È stata una campagna elettorale breve ma, soprattutto per due alle prime armi con un lavoro giornalistico quotidiano, davvero sfiancante. Noi, poi, se volevamo dire qualcosa lo abbiamo detto prevalentemente coi meme, nostri o altrui.
Ma su questa campagna elettorale e sull’esito del voto c’è davvero tanto da dire.
Iniziamo.
Quando si sa che sta per morire una persona importante, spesso il giornale si affida alla redazione la stesura del cosiddetto “coccodrillo”, un pezzo che trasudi lacrime. Scritto prima della morte della suddetta persona.
Ecco, questa campagna elettorale breve ma infinita ha avuto più o meno sempre questo sapore.
Le anomalie di questa campagna elettorale si sovrappongono a quelle dell’ultimo anno e mezzo di legislatura. Le dimissioni del governo tecnico forse più “politico” della storia repubblicana non erano previste, come non era previsto che portassero al crollo immediato di un’alleanza piuttosto solida come quella tra Partito Democratico e Movimento 5 Stelle. La scelta di Giuseppe Conte di non rinnovare la fiducia al governo di Mario Draghi e la conseguente scelta di Enrico Letta di rompere l’alleanza prima delle elezioni potevano avere altre conseguenze?
La prima settimana di agosto ha fatto il resto. La coalizione mai nata tra il PD e Carlo Calenda, che non poteva che dominare i primi numeri di questa newsletter, è stata l’ennesimo sintomo di questa sorta di crisi di panico post-caduta del governo. Era accompagnata, poi, dal patto “esclusivamente elettorale” con Sinistra Italiana e Verdi. Quando Letta, nel confronto a due con la sua avversaria, ha candidamente ammesso che in caso di vittoria non avrebbe voluto governare insieme ai suoi unici alleati non ci si poteva stupire più di tanto.

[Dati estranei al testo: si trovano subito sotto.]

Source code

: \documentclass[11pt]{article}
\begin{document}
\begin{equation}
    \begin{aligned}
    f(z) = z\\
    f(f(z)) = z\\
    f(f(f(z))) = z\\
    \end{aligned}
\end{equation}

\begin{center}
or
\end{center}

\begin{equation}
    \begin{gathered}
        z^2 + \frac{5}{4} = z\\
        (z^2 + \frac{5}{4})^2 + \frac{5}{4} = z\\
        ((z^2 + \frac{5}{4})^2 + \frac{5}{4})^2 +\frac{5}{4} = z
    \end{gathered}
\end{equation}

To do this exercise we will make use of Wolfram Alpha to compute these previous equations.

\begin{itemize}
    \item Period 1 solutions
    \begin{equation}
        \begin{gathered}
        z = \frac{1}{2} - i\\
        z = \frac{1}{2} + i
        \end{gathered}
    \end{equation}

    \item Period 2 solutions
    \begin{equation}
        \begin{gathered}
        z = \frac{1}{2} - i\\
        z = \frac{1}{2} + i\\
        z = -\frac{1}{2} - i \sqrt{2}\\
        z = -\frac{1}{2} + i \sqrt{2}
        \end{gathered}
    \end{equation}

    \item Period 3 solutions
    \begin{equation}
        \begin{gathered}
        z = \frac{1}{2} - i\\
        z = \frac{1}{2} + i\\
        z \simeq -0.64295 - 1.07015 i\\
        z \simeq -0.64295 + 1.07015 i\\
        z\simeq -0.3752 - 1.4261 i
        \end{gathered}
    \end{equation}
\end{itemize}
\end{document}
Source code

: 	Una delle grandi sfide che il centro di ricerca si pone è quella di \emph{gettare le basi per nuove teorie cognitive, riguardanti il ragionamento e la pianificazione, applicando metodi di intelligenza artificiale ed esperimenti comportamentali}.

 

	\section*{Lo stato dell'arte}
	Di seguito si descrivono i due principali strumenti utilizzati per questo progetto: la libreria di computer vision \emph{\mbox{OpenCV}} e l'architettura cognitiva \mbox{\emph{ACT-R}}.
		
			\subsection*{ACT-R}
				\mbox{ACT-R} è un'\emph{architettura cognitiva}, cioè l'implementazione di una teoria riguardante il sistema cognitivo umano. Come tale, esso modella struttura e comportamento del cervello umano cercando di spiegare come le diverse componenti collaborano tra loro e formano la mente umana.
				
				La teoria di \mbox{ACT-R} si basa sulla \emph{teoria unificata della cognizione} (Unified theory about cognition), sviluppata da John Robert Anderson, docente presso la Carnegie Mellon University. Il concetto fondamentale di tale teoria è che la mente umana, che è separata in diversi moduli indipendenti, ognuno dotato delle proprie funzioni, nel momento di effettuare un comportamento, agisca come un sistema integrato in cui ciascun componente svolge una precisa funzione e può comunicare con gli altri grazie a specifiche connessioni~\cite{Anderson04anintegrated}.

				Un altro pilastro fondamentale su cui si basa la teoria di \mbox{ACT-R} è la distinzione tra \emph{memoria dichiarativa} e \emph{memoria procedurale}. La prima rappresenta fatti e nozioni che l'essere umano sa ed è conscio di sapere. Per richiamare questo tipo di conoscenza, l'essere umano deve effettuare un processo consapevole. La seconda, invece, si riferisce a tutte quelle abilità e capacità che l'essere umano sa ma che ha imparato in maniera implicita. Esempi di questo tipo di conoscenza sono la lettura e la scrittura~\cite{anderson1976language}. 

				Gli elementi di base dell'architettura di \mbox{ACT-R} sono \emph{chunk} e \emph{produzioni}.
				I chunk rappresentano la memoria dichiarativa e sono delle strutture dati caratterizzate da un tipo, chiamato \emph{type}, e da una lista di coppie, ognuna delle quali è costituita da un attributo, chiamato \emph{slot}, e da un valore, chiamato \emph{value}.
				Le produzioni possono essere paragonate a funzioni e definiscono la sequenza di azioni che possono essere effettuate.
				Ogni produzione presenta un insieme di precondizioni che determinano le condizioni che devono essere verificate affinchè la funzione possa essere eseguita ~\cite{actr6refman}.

Un altro dato interessante è che le campagne elettorali vere e proprie sono durate pochissimo. I partiti hanno iniziato a parlare di proposte molto tardi. I programmi sono usciti tutti intorno a metà agosto, ma prima di inizio settembre non si è visto mezzo comizio. E quando, a campagna praticamente appena iniziata, è scattato il blackout dei sondaggi i leader di partito hanno iniziato a brancolare nel buio. Tutti, tranne una.

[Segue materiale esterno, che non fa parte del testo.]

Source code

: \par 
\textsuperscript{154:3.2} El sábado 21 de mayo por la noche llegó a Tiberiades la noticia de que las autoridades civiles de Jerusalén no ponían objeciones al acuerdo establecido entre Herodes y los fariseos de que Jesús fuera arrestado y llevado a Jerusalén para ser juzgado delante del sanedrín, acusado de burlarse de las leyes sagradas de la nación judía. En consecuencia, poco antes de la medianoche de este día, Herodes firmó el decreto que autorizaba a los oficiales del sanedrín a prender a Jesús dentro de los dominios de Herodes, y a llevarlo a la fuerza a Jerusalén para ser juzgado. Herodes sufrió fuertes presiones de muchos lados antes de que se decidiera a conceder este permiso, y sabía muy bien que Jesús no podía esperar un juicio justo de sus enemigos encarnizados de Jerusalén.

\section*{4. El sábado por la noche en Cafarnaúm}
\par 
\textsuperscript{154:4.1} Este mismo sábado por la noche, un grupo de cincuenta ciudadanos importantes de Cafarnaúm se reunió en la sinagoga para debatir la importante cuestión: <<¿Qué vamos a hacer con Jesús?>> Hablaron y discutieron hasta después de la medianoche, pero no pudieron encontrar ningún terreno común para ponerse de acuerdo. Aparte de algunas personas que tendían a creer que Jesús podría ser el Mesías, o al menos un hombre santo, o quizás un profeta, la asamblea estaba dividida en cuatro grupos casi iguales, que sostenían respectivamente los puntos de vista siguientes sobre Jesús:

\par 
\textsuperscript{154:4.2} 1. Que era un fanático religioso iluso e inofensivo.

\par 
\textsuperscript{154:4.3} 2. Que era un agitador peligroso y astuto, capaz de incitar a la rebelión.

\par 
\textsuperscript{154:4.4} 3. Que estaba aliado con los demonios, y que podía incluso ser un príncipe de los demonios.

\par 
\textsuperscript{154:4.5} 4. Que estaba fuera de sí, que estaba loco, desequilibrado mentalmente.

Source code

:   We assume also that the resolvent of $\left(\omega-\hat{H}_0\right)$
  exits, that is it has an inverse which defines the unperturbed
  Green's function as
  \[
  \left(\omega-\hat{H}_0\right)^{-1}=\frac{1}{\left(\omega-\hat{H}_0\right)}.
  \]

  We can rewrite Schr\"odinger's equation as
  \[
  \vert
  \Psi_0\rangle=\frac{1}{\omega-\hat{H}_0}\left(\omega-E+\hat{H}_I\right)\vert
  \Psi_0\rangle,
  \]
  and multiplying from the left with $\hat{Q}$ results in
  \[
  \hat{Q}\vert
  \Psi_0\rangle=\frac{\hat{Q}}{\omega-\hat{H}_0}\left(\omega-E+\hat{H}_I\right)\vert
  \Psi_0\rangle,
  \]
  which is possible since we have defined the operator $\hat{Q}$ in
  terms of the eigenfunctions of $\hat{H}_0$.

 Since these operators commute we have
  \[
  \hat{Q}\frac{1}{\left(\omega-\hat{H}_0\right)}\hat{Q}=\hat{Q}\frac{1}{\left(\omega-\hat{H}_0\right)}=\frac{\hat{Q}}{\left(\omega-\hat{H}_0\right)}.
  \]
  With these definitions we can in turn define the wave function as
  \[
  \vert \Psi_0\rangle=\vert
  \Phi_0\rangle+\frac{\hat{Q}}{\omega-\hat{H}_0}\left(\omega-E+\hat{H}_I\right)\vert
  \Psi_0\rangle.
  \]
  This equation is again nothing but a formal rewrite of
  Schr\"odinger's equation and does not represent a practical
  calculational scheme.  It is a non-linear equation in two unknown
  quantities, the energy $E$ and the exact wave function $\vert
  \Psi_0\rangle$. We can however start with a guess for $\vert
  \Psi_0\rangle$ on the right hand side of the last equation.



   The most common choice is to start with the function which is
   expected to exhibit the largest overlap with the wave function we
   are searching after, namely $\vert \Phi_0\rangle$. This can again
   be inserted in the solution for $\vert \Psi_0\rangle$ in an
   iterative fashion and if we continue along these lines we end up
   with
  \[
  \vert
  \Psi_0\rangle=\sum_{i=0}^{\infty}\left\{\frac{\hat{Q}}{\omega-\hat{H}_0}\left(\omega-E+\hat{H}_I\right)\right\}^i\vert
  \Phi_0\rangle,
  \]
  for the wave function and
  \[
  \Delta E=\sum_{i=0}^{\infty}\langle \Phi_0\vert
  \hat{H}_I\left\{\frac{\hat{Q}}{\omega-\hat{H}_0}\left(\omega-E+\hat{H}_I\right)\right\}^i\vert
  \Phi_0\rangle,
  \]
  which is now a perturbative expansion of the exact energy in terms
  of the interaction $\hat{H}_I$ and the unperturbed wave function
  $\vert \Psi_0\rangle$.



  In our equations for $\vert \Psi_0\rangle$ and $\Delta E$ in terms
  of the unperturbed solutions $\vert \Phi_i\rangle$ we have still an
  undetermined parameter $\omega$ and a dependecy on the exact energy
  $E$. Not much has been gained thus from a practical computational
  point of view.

Del campo opposto alla destra si è sentito parlare solo in termini di alleanze, candidature e candidature mancate, correnti, scelte politiche passate da rivedere. Il tutto mentre mancava poco più di un mese dal voto. Non vogliamo dire che se gli elettori ti sentono parlare tutto meno che di loro è difficile che ti votino... ma ops, l’abbiamo detto.
Non che gli avversari, usciti vincitori, abbiano fatto di meglio in termini di programmi. Hanno parlato talmente poco di temi che le proposte contestate dagli avversari erano flat tax (una proposta vecchia di cinque anni) e blocco navale (che nel programma di fatto non c’era).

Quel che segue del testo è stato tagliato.